Step 3: Create Delta format tables using Spark SQL

Enter the spark-sql interactive shell, then create a database and Delta tables from the text tables loaded in the previous step:

-- Enter the spark-sql interactive shell
spark-sql --conf 'spark.serializer=org.apache.spark.serializer.KryoSerializer' --conf 'spark.sql.delta.mergeSchema=true' --conf 'autoMerge.enable=true' --conf 'spark.sql.parquet.writeLegacyFormat=true'

-- Create a database
CREATE DATABASE IF NOT EXISTS test_spark_delta LOCATION 'oss://oss-bucket-dlftest/test_spark_delta';

-- Switch to the new database and create Delta tables
USE test_spark_delta;

CREATE TABLE nation_delta
USING delta
AS SELECT * FROM ${SOURCE}.nation_textfile;

CREATE TABLE region_delta
USING delta
AS SELECT * FROM ${SOURCE}.region_textfile;

CREATE TABLE supplier_delta
USING delta
AS SELECT * FROM ${SOURCE}.supplier_textfile;

CREATE TABLE customer_delta
USING delta
partitioned BY (c_mktsegment)
AS SELECT * FROM ${SOURCE}.customer_textfile;

CREATE TABLE part_delta
USING delta
partitioned BY (p_brand)
AS SELECT * FROM ${SOURCE}.part_textfile;

CREATE TABLE partsupp_delta
USING delta
AS SELECT * FROM ${SOURCE}.partsupp_textfile;

CREATE TABLE orders_delta
USING delta
partitioned BY (o_orderdate)
AS SELECT * FROM ${SOURCE}.orders_textfile;

CREATE TABLE lineitem_delta
USING delta
partitioned BY (l_shipdate)
AS SELECT * FROM ${SOURCE}.lineitem_textfile;

Enable data lake acceleration for Hologres

In the Hologres console, go to the Instances page, locate your instance, and click Data Lake Acceleration in the Actions column.

image

Query Delta Lake data

Option 1: Query via foreign tables (direct OSS access)

All queries in this option use the dlf_fdw extension to connect Hologres to DLF metadata without copying data into Hologres.

  1. Create the dlf_fdw extension and a foreign server pointing to your DLF and OSS endpoints:

    -- Create the dlf_fdw extension
    CREATE EXTENSION IF NOT EXISTS dlf_fdw;
    
    -- Create a foreign server
    CREATE SERVER IF NOT EXISTS dlf_server FOREIGN data wrapper dlf_fdw options
    (
        dlf_region 'cn-beijing',
        dlf_endpoint 'dlf-share.cn-beijing.aliyuncs.com',
        oss_endpoint 'oss-cn-beijing-internal.aliyuncs.com'
    );
  2. Import the foreign table definitions from your DLF schema:

    IMPORT FOREIGN SCHEMA "test_spark_delta" LIMIT TO
    (
    	customer_delta,
    	lineitem_delta,
    	nation_delta,
    	orders_delta,
    	part_delta,
    	partsupp_delta,
    	region_delta,
    	supplier_delta
    )
    FROM SERVER dlf_server INTO oss_ext_tables options (if_table_exist 'update');
  3. Query the foreign tables.
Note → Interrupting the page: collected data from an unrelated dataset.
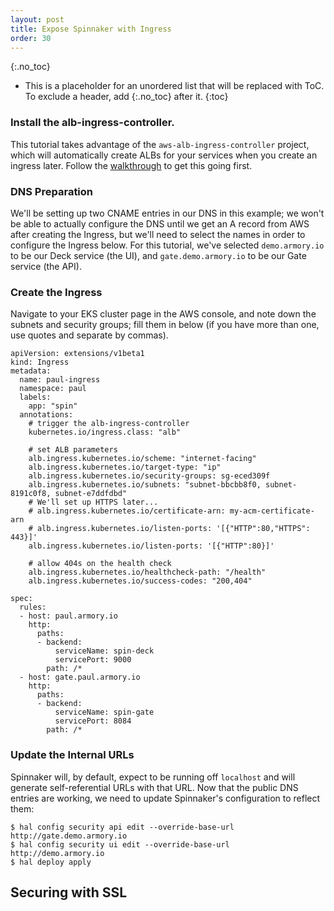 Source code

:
 ```yaml
---
layout: post
title: Expose Spinnaker with Ingress
order: 30
---
```

{:.no_toc}
* This is a placeholder for an unordered list that will be replaced with ToC. To exclude a header, add {:.no_toc} after it.
{:toc}

### Install the alb-ingress-controller.

This tutorial takes advantage of the `aws-alb-ingress-controller` project,
which will automatically create ALBs for your services when you create an
ingress later.  Follow the
[walkthrough](https://github.com/kubernetes-sigs/aws-alb-ingress-controller/blob/master/docs/walkthrough.md)
to get this going first.

### DNS Preparation

We'll be setting up two CNAME entries in our DNS in this example; we won't be
able to actually configure the DNS until we get an A record from AWS after
creating the Ingress, but we'll need to select the names in order to configure
the Ingress below.  For this tutorial, we've selected `demo.armory.io` to be
our Deck service (the UI), and `gate.demo.armory.io` to be our Gate service
(the API).

### Create the Ingress

Navigate to your EKS cluster page in the AWS console, and note down the
subnets and security groups; fill them in below (if you have more than one,
use quotes and separate by commas).

```
apiVersion: extensions/v1beta1
kind: Ingress
metadata:
  name: paul-ingress
  namespace: paul
  labels:
    app: "spin"
  annotations:
    # trigger the alb-ingress-controller
    kubernetes.io/ingress.class: "alb"

    # set ALB parameters
    alb.ingress.kubernetes.io/scheme: "internet-facing"
    alb.ingress.kubernetes.io/target-type: "ip"
    alb.ingress.kubernetes.io/security-groups: sg-eced309f
    alb.ingress.kubernetes.io/subnets: "subnet-bbcbb8f0, subnet-8191c0f8, subnet-e7ddfdbd"
    # We'll set up HTTPS later...
    # alb.ingress.kubernetes.io/certificate-arn: my-acm-certificate-arn
    # alb.ingress.kubernetes.io/listen-ports: '[{"HTTP":80,"HTTPS": 443}]'
    alb.ingress.kubernetes.io/listen-ports: '[{"HTTP":80}]'

    # allow 404s on the health check
    alb.ingress.kubernetes.io/healthcheck-path: "/health"
    alb.ingress.kubernetes.io/success-codes: "200,404"
    
spec:
  rules:
  - host: paul.armory.io
    http:
      paths:
      - backend:
          serviceName: spin-deck
          servicePort: 9000
        path: /*
  - host: gate.paul.armory.io 
    http:
      paths:
      - backend:
          serviceName: spin-gate
          servicePort: 8084
        path: /*

```

### Update the Internal URLs

Spinnaker will, by default, expect to be running off `localhost` and will
generate self-referential URLs with that URL.  Now that the public DNS
entries are working, we need to update Spinnaker's configuration to reflect
them:

```
$ hal config security api edit --override-base-url http://gate.demo.armory.io
$ hal config security ui edit --override-base-url http://demo.armory.io
$ hal deploy apply
```

## Securing with SSL



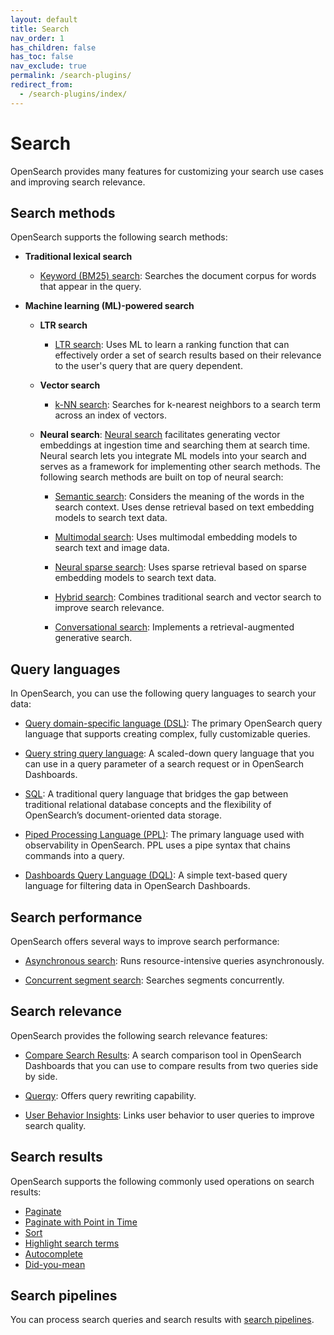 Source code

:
 ```yaml
---
layout: default
title: Search
nav_order: 1
has_children: false
has_toc: false
nav_exclude: true
permalink: /search-plugins/
redirect_from:
  - /search-plugins/index/
---
```


# Search

OpenSearch provides many features for customizing your search use cases and improving search relevance. 

## Search methods

OpenSearch supports the following search methods:

- **Traditional lexical search**

    - [Keyword (BM25) search]({{site.url}}{{site.baseurl}}/search-plugins/keyword-search/): Searches the document corpus for words that appear in the query.

- **Machine learning (ML)-powered search**

    - **LTR search**
        
        - [LTR search]({{site.url}}{{site.baseurl}}/search-plugins/ltr/): Uses ML to learn a ranking function that can effectively order a set of search results based on their relevance to the user's query that are query dependent.
    
    - **Vector search**

        - [k-NN search]({{site.url}}{{site.baseurl}}/search-plugins/knn/): Searches for k-nearest neighbors to a search term across an index of vectors.

    - **Neural search**: [Neural search]({{site.url}}{{site.baseurl}}/search-plugins/neural-search/) facilitates generating vector embeddings at ingestion time and searching them at search time. Neural search lets you integrate ML models into your search and serves as a framework for implementing other search methods. The following search methods are built on top of neural search:

        - [Semantic search]({{site.url}}{{site.baseurl}}/search-plugins/semantic-search/): Considers the meaning of the words in the search context. Uses dense retrieval based on text embedding models to search text data. 

        - [Multimodal search]({{site.url}}{{site.baseurl}}/search-plugins/multimodal-search/): Uses multimodal embedding models to search text and image data. 

        - [Neural sparse search]({{site.url}}{{site.baseurl}}/search-plugins/neural-sparse-search/): Uses sparse retrieval based on sparse embedding models to search text data.

        - [Hybrid search]({{site.url}}{{site.baseurl}}/search-plugins/hybrid-search/): Combines traditional search and vector search to improve search relevance.

        - [Conversational search]({{site.url}}{{site.baseurl}}/search-plugins/conversational-search/): Implements a retrieval-augmented generative search. 

## Query languages

In OpenSearch, you can use the following query languages to search your data:

- [Query domain-specific language (DSL)]({{site.url}}{{site.baseurl}}/query-dsl/index/): The primary OpenSearch query language that supports creating complex, fully customizable queries.

- [Query string query language]({{site.url}}{{site.baseurl}}/query-dsl/full-text/query-string/): A scaled-down query language that you can use in a query parameter of a search request or in OpenSearch Dashboards.

- [SQL]({{site.url}}{{site.baseurl}}/search-plugins/sql/sql/index/): A traditional query language that bridges the gap between traditional relational database concepts and the flexibility of OpenSearch’s document-oriented data storage.

- [Piped Processing Language (PPL)]({{site.url}}{{site.baseurl}}/search-plugins/sql/ppl/index/): The primary language used with observability in OpenSearch. PPL uses a pipe syntax that chains commands into a query.

- [Dashboards Query Language (DQL)]({{site.url}}{{site.baseurl}}/dashboards/dql/): A simple text-based query language for filtering data in OpenSearch Dashboards. 

## Search performance

OpenSearch offers several ways to improve search performance:

- [Asynchronous search]({{site.url}}{{site.baseurl}}/search-plugins/async/): Runs resource-intensive queries asynchronously.

- [Concurrent segment search]({{site.url}}{{site.baseurl}}/search-plugins/concurrent-segment-search/): Searches segments concurrently.

## Search relevance

OpenSearch provides the following search relevance features:

- [Compare Search Results]({{site.url}}{{site.baseurl}}/search-plugins/search-relevance/compare-search-results/): A search comparison tool in OpenSearch Dashboards that you can use to compare results from two queries side by side. 

- [Querqy]({{site.url}}{{site.baseurl}}/search-plugins/querqy/): Offers query rewriting capability.

- [User Behavior Insights]({{site.url}}{{site.baseurl}}/search-plugins/ubi/): Links user behavior to user queries to improve search quality.
  
## Search results

OpenSearch supports the following commonly used operations on search results:

- [Paginate]({{site.url}}{{site.baseurl}}/search-plugins/searching-data/paginate/)
- [Paginate with Point in Time]({{site.url}}{{site.baseurl}}/search-plugins/point-in-time/)
- [Sort]({{site.url}}{{site.baseurl}}/search-plugins/searching-data/sort/)
- [Highlight search terms]({{site.url}}{{site.baseurl}}/search-plugins/searching-data/highlight/) 
- [Autocomplete]({{site.url}}{{site.baseurl}}/search-plugins/searching-data/autocomplete/)
- [Did-you-mean]({{site.url}}{{site.baseurl}}/search-plugins/searching-data/did-you-mean/) 

## Search pipelines

You can process search queries and search results with [search pipelines]({{site.url}}{{site.baseurl}}/search-plugins/search-pipelines/index/).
The following example runs TPC-H Q22:

    SELECT
            cntrycode,
            count(*) AS numcust,
            sum(c_acctbal) AS totacctbal
    FROM
            (
                    SELECT
                            substring(c_phone FROM 1 FOR 2) AS cntrycode,
                            c_acctbal
                    FROM
                            customer_delta
                    WHERE
                            substring(c_phone FROM 1 FOR 2) IN
                                    ('24', '32', '17', '18', '12', '14', '22')
                            AND c_acctbal > (
                                    SELECT
                                            avg(c_acctbal)
                                    FROM
                                            customer_delta
                                    WHERE
                                            c_acctbal > 0.00
                                            AND substring(c_phone FROM 1 FOR 2) IN
                                                    ('24', '32', '17', '18', '12', '14', '22')
                            )
                            AND NOT EXISTS (
                                    SELECT
                                            *
                                    FROM
                                            orders_delta
                                    WHERE
                                            o_custkey = c_custkey
                            )
            ) AS custsale
    GROUP BY
            cntrycode
    ORDER BY
            cntrycode;

    Expected output:

    +------------+-------------+---------------+
    | cntrycode  | numcust     | totacctbal    |
    +------------+-------------+---------------+
    | 12         | 90805       | 681136537.68  |
    | 14         | 91459       | 685826271.21  |
    | 17         | 91313       | 685025263.11  |
    | 18         | 91292       | 684588251.63  |
    | 22         | 90399       | 677402363.79  |
    | 24         | 90635       | 680033065.67  |
    | 32         | 90668       | 680459221.16  |
    +------------+-------------+---------------+

Option 2: Import data into Hologres for faster queries

Hologres Standard storage uses SSD (NVMe) disks. By importing Delta Lake data into internal tables, you can tune performance further with indexes, shard count, and distribution columns. For tuning details, see Optimize the performance of internal tables.

Important

Complete Option 1 first—the foreign tables created in that step are the data source for the import.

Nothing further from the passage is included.